İyi düşünüp taşınmadan ön yargıyla verilen kararlar, düzeltilmesi zor zararlara, hatta felaketlere neden olur. İşi yapmadan, sözü söylemeden düşünmek gerekir. İşi yaptıktan, sözü söyledikten sonra düşünmenin veya pişmanlığın, keşke demenin yararı yoktur. Sözü söyleyene kadar söze siz hakimken, söyledikten sonra size söz hakim olur.
Öngörüyle olacaklar önceden görülür ve tedbir alınır. Öngörü meziyettir. Göz olanı, akıl olacağı görür. Strateji öngörü gerektirir. Fırsat ve tehditleri bir arada görmeyi sağlar. Fırsatlardan yararlanılırken tehditlere karşı tedbir alma imkanı verir.Bindiği dalı kesenin düşeceğini söylemek ön yargı değil; öngörüdür.
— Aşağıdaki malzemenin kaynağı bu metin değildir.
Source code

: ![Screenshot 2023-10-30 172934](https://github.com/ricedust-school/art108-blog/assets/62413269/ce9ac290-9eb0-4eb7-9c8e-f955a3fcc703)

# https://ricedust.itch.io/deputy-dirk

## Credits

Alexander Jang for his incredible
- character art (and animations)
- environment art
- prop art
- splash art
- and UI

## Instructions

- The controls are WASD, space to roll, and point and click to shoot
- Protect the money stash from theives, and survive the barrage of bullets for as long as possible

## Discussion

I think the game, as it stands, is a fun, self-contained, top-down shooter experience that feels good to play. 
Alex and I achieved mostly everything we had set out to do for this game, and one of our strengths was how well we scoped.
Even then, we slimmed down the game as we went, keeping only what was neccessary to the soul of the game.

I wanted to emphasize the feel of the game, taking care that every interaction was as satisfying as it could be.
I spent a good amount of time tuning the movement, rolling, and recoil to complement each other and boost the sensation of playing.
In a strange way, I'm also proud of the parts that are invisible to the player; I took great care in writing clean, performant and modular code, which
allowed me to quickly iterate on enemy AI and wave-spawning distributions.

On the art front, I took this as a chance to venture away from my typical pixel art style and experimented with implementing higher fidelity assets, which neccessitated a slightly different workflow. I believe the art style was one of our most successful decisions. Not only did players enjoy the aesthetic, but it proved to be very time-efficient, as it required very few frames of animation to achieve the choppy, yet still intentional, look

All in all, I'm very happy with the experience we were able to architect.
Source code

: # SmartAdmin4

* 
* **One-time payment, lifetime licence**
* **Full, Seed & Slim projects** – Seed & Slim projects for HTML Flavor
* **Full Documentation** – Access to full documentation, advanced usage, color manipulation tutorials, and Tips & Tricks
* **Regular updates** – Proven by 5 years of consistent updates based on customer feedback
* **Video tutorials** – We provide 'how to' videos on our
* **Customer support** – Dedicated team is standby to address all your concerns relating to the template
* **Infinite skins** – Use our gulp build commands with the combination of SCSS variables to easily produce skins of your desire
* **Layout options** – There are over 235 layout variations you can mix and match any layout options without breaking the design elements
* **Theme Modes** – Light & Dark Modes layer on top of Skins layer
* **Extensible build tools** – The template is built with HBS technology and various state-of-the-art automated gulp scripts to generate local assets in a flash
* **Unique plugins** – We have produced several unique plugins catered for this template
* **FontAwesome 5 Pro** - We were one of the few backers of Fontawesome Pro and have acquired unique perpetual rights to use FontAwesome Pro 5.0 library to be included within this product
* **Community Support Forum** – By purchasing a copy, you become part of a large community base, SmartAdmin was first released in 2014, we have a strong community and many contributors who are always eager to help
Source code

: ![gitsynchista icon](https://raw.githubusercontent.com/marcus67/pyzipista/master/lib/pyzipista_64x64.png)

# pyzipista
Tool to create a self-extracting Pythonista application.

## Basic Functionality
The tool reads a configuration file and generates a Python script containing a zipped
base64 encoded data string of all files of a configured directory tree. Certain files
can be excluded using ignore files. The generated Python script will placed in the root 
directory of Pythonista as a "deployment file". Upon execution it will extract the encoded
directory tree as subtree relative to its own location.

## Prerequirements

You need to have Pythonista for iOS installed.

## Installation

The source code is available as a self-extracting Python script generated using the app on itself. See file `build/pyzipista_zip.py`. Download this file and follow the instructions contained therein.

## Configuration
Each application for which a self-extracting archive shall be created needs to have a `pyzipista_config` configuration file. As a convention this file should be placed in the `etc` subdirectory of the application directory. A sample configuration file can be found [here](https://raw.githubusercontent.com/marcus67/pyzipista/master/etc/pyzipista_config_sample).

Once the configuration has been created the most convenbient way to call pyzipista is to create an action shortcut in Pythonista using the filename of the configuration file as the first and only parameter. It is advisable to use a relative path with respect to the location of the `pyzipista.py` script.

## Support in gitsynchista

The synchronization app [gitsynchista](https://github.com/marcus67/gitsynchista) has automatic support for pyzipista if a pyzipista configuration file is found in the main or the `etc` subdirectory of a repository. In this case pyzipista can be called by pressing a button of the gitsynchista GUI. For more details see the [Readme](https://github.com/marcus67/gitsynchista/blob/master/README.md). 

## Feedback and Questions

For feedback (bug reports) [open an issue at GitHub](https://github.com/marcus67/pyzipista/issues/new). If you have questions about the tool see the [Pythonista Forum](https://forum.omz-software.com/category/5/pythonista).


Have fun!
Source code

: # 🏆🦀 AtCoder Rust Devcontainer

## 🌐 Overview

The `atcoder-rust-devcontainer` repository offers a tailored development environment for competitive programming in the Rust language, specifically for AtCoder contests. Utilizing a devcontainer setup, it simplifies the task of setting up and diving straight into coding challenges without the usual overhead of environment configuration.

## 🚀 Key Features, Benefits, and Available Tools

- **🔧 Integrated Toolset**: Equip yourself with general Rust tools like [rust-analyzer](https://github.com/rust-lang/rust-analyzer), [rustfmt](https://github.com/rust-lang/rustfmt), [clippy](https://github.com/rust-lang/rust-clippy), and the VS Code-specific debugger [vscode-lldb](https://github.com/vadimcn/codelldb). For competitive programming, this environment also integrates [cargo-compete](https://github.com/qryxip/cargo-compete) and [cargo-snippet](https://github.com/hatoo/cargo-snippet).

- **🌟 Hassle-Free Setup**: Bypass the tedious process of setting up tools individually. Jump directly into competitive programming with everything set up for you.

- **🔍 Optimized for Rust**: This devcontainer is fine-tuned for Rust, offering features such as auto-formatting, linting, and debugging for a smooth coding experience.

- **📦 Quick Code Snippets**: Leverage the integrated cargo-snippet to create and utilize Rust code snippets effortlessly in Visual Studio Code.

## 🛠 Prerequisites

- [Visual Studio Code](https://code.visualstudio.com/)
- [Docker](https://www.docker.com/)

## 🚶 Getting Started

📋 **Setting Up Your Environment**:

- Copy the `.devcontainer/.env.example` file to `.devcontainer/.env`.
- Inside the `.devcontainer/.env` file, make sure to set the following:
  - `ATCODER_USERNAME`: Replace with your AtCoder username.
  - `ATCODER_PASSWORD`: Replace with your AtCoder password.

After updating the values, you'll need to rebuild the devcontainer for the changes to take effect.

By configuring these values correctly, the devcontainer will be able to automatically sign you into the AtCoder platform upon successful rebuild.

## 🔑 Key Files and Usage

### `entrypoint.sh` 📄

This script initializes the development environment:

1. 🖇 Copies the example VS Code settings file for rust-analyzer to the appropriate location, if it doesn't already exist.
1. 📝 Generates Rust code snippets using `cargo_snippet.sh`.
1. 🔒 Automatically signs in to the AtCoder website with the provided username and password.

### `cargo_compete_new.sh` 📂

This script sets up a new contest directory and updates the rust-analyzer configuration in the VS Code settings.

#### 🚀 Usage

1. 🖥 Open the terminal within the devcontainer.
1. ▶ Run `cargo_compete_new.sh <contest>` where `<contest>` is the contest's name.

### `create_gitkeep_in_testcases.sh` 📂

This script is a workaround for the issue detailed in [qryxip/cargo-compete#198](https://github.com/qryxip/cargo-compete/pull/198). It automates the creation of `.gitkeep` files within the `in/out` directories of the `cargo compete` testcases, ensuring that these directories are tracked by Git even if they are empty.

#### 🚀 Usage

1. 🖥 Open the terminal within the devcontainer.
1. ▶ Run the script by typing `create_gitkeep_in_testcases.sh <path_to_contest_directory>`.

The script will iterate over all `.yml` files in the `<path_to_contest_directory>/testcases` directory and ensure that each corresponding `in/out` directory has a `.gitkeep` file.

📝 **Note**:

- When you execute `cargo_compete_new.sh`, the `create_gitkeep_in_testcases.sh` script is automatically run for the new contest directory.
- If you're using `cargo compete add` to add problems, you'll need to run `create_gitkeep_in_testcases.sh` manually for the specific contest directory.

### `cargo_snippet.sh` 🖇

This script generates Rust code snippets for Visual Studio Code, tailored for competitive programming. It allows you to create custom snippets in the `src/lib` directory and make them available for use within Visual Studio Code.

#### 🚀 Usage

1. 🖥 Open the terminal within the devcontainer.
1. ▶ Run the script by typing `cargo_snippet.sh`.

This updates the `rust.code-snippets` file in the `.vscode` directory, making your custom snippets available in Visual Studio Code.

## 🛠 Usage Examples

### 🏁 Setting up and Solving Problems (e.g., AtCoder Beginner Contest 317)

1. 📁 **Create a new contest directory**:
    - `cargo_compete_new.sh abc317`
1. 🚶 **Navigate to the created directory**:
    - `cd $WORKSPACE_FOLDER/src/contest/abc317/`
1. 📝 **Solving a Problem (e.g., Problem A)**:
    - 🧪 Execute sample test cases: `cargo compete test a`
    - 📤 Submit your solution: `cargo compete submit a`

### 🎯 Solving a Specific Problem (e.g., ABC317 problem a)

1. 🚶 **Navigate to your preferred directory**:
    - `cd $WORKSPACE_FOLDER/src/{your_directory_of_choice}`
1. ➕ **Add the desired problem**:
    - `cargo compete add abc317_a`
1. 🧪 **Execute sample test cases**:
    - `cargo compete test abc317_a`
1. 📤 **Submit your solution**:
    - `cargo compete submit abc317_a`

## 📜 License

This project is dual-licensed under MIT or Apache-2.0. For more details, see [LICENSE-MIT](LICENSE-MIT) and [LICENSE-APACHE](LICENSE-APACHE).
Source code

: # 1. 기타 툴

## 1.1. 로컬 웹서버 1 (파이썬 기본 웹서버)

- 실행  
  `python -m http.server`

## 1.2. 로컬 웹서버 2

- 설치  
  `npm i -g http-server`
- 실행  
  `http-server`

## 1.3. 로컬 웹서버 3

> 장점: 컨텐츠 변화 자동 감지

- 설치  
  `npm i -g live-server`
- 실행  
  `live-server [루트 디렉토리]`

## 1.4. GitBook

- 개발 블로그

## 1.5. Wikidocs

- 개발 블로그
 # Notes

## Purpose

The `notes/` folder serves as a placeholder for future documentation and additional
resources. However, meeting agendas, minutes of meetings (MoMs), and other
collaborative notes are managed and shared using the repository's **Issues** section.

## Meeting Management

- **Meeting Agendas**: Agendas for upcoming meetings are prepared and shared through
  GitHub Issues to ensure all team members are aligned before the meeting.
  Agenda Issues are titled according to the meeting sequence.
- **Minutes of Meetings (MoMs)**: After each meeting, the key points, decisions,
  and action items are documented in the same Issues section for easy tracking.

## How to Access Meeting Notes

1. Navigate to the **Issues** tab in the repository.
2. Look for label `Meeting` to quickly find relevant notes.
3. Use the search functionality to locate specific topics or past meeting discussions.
Ön yargıyla ilgili iki öykü:
Hava alanı dükkanından kitap, gazete ve bir paket kurabiye alan kadın, uçağı beklemek üzere bir kanepeye oturur. Kitap okuduğu sırada yanında oturan adamın aralarında duran kurabiyeden cüretkar bir şekilde yediğini ve bunu paket bitene kadar sürdürdüğünü görür. Bir taraftan kadın bir taraftan adam kurabiyeleri bitirdiğinde son kurabiyeye birlikte uzanırlar. Adam son kurabiyeyi ortadan ikiye bölerek yarısını kadına verir, diğer yarısını da kendisi alır. Kadın, ‘pişkinliğin, yüzsüzlüğün bu kadarına da pes doğrusu’ der içinden.
Adamın yüzsüzlüğü ve nezaketsizliğinden kadının öfkesi dayanılmaz bir hal aldığında, uçağın da kalkış saati gelmiştir. Kadın apar topar toplanır bu kurabiye hırsızına haddini de dersini de vermek istediği halde veremeden uçağa biner, kitabı almak için çantasını açtığında bir de ne görsün, kendi kurabiyesi çantada. Beraber yedikleri kurabiye adamın kurabiyesiymiş meğer. Kurabiye hırsızı adam değil kendisiymiş.
İkinci öykü:
Uzaklarda bir dağ köyünde, kocası, çocuğu doğmadan ölmüş, tek başına yaşayan hamile bir kadın, kendisine arkadaş olması için dağda yaralı olarak bulduğu bir gelinciği evinde beslemeye başlar. Gelincik kadının yanından bir an bile ayrılmaz, her ne kadar evcil bir hayvan olmasa da, gelincik uysallaşmış.
Kadın bir gün birkaç dakikalığına da olsa, yeni doğan bebeği gelincikle beraber evde yalnız bırakmak zorunda kalır. Az zaman sonra anne eve geri döndüğünde, gelinciği ve kanlı ağzını görür. Anne çıldırmışcasına gelinciğe saldırır ve oracıkta gelinciği öldürür. Tam o sırada içerdeki odadan bir bebeğin sesi duyulur. Anne odaya yönelir ve odada beşiği, beşiğin içindeki bebeği ve bebeğin yanında duran parçalanmış yılanı görür.